*WHAT YOU ARE ASKED TO DO*. In your copy, drop the images and return each record exactly as it stands.

Saved entries
───

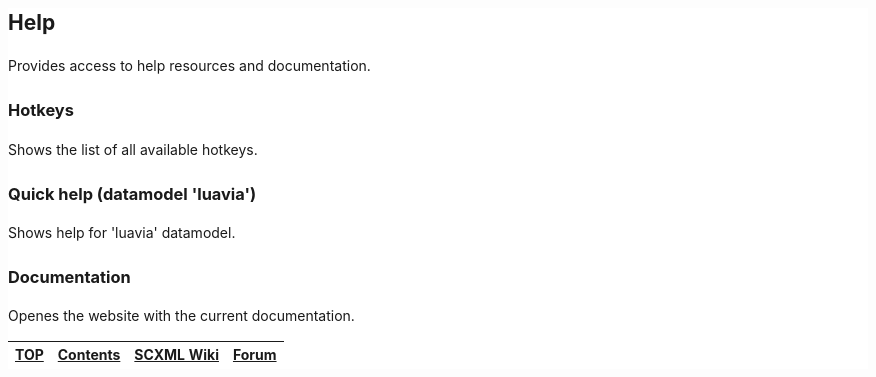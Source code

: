 

## Help

Provides access to help resources and documentation.

### Hotkeys
Shows the list of all available hotkeys.


### Quick help (datamodel 'luavia')
Shows help for 'luavia' datamodel.


### Documentation
Openes the website with the current documentation.


| [TOP](#top-anchor) | [Contents](../README.md#table-of-contents) | [SCXML Wiki](https://alexzhornyak.github.io/SCXML-tutorial/) | [Forum](https://github.com/alexzhornyak/ScxmlEditor-Tutorial/discussions) |
|---|---|---|---|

───

*RESULT*.
Source code

: 

## Help

Provides access to help resources and documentation.

### Hotkeys
Shows the list of all available hotkeys.


### Quick help (datamodel 'luavia')
Shows help for 'luavia' datamodel.


### Documentation
Openes the website with the current documentation.


| [TOP](#top-anchor) | [Contents](../README.md#table-of-contents) | [SCXML Wiki](https://alexzhornyak.github.io/SCXML-tutorial/) | [Forum](https://github.com/alexzhornyak/ScxmlEditor-Tutorial/discussions) |
|---|---|---|---|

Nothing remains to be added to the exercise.